■ YOUR TASK
Please copy each line of the listing below in which the word "update" appears.

■ INFORMATION
---------------

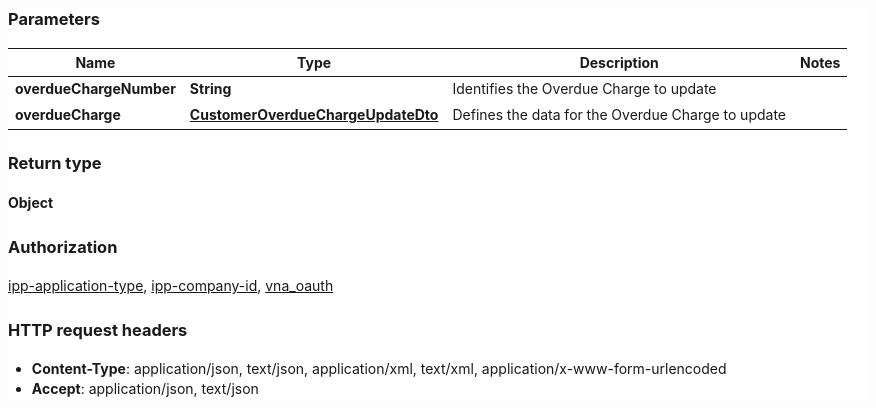 ### Parameters

Name | Type | Description  | Notes
------------- | ------------- | ------------- | -------------
 **overdueChargeNumber** | **String**| Identifies the Overdue Charge to update |
 **overdueCharge** | [**CustomerOverdueChargeUpdateDto**](CustomerOverdueChargeUpdateDto.md)| Defines the data for the Overdue Charge to update |

### Return type

**Object**

### Authorization

[ipp-application-type](../README.md#ipp-application-type), [ipp-company-id](../README.md#ipp-company-id), [vna_oauth](../README.md#vna_oauth)

### HTTP request headers

 - **Content-Type**: application/json, text/json, application/xml, text/xml, application/x-www-form-urlencoded
 - **Accept**: application/json, text/json

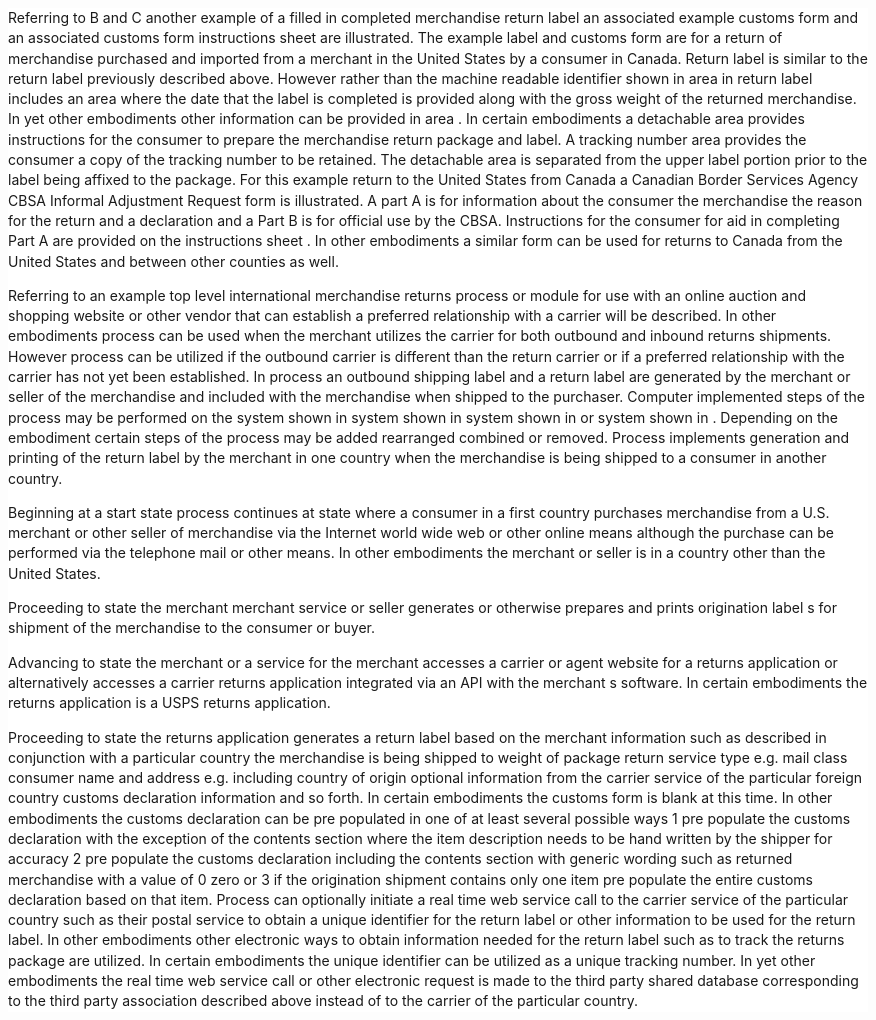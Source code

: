 Referring to B and C another example of a filled in completed merchandise return label an associated example customs form and an associated customs form instructions sheet are illustrated. The example label and customs form are for a return of merchandise purchased and imported from a merchant in the United States by a consumer in Canada. Return label is similar to the return label previously described above. However rather than the machine readable identifier shown in area in return label includes an area where the date that the label is completed is provided along with the gross weight of the returned merchandise. In yet other embodiments other information can be provided in area . In certain embodiments a detachable area provides instructions for the consumer to prepare the merchandise return package and label. A tracking number area provides the consumer a copy of the tracking number to be retained. The detachable area is separated from the upper label portion prior to the label being affixed to the package. For this example return to the United States from Canada a Canadian Border Services Agency CBSA Informal Adjustment Request form is illustrated. A part A is for information about the consumer the merchandise the reason for the return and a declaration and a Part B is for official use by the CBSA. Instructions for the consumer for aid in completing Part A are provided on the instructions sheet . In other embodiments a similar form can be used for returns to Canada from the United States and between other counties as well.

Referring to an example top level international merchandise returns process or module for use with an online auction and shopping website or other vendor that can establish a preferred relationship with a carrier will be described. In other embodiments process can be used when the merchant utilizes the carrier for both outbound and inbound returns shipments. However process can be utilized if the outbound carrier is different than the return carrier or if a preferred relationship with the carrier has not yet been established. In process an outbound shipping label and a return label are generated by the merchant or seller of the merchandise and included with the merchandise when shipped to the purchaser. Computer implemented steps of the process may be performed on the system shown in system shown in system shown in or system shown in . Depending on the embodiment certain steps of the process may be added rearranged combined or removed. Process implements generation and printing of the return label by the merchant in one country when the merchandise is being shipped to a consumer in another country.

Beginning at a start state process continues at state where a consumer in a first country purchases merchandise from a U.S. merchant or other seller of merchandise via the Internet world wide web or other online means although the purchase can be performed via the telephone mail or other means. In other embodiments the merchant or seller is in a country other than the United States.

Proceeding to state the merchant merchant service or seller generates or otherwise prepares and prints origination label s for shipment of the merchandise to the consumer or buyer.

Advancing to state the merchant or a service for the merchant accesses a carrier or agent website for a returns application or alternatively accesses a carrier returns application integrated via an API with the merchant s software. In certain embodiments the returns application is a USPS returns application.

Proceeding to state the returns application generates a return label based on the merchant information such as described in conjunction with a particular country the merchandise is being shipped to weight of package return service type e.g. mail class consumer name and address e.g. including country of origin optional information from the carrier service of the particular foreign country customs declaration information and so forth. In certain embodiments the customs form is blank at this time. In other embodiments the customs declaration can be pre populated in one of at least several possible ways 1 pre populate the customs declaration with the exception of the contents section where the item description needs to be hand written by the shipper for accuracy 2 pre populate the customs declaration including the contents section with generic wording such as returned merchandise with a value of 0 zero or 3 if the origination shipment contains only one item pre populate the entire customs declaration based on that item. Process can optionally initiate a real time web service call to the carrier service of the particular country such as their postal service to obtain a unique identifier for the return label or other information to be used for the return label. In other embodiments other electronic ways to obtain information needed for the return label such as to track the returns package are utilized. In certain embodiments the unique identifier can be utilized as a unique tracking number. In yet other embodiments the real time web service call or other electronic request is made to the third party shared database corresponding to the third party association described above instead of to the carrier of the particular country.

---------------

■ TASK OUTPUT
 **overdueChargeNumber** | **String**| Identifies the Overdue Charge to update |
 **overdueCharge** | [**CustomerOverdueChargeUpdateDto**](CustomerOverdueChargeUpdateDto.md)| Defines the data for the Overdue Charge to update |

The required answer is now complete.